• Your assignment:
Go through the data and copy each line where the string "difficult" appears.

• Pictures paired with source code:
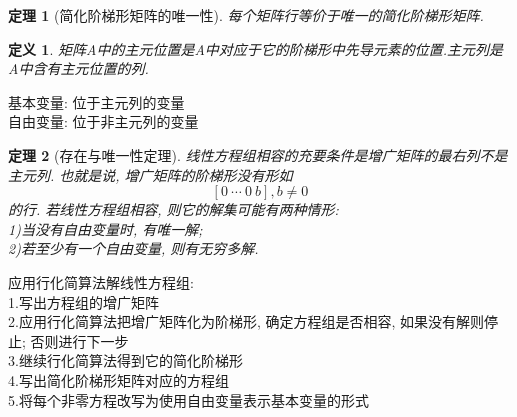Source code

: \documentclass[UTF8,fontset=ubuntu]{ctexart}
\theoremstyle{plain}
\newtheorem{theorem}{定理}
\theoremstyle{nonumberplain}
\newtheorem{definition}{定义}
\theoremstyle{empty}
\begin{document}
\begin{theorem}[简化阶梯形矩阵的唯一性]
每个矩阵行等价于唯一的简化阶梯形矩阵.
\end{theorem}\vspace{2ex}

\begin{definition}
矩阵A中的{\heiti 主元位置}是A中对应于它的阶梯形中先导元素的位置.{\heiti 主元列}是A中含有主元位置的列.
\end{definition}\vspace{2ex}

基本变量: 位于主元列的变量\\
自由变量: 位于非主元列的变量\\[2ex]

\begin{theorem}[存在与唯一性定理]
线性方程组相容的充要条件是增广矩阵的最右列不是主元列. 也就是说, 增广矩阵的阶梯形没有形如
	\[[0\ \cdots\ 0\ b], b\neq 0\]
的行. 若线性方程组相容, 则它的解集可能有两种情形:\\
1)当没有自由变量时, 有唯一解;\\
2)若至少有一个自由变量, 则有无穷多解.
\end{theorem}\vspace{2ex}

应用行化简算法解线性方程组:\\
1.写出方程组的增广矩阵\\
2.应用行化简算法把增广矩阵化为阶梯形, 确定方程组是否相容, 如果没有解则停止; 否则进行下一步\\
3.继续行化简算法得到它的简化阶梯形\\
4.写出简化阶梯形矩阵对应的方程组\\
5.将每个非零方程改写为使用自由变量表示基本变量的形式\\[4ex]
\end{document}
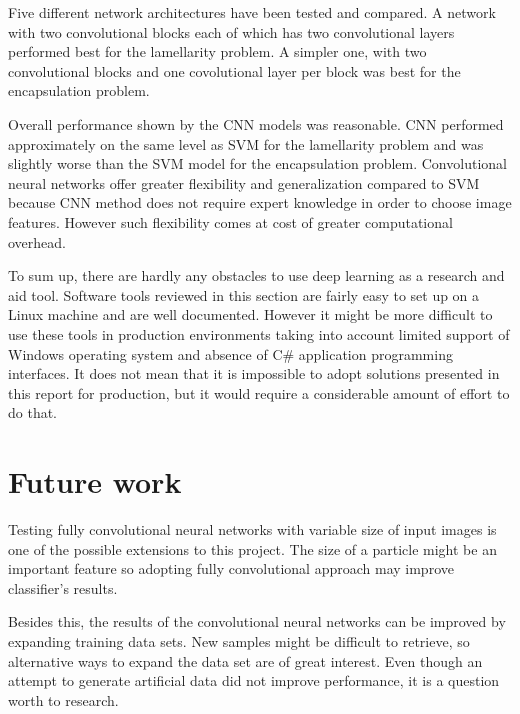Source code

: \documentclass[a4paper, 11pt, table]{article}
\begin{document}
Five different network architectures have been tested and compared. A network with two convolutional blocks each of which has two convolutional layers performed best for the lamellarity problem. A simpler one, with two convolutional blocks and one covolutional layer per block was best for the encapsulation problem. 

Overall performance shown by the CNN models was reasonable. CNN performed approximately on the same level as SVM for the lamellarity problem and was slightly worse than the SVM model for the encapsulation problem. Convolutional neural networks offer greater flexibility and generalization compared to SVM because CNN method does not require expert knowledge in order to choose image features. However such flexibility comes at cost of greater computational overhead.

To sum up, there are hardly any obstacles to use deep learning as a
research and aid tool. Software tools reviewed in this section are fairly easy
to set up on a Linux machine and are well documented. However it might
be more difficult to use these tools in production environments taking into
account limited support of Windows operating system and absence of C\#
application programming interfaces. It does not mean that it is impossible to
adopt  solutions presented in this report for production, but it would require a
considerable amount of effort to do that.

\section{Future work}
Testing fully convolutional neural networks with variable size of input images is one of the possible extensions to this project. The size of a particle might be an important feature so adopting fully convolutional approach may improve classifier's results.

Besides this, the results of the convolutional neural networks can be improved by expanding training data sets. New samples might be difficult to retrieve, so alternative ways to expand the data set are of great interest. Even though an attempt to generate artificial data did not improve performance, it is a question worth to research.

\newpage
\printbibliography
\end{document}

• Task result:
be more difficult to use these tools in production environments taking into
Besides this, the results of the convolutional neural networks can be improved by expanding training data sets. New samples might be difficult to retrieve, so alternative ways to expand the data set are of great interest. Even though an attempt to generate artificial data did not improve performance, it is a question worth to research.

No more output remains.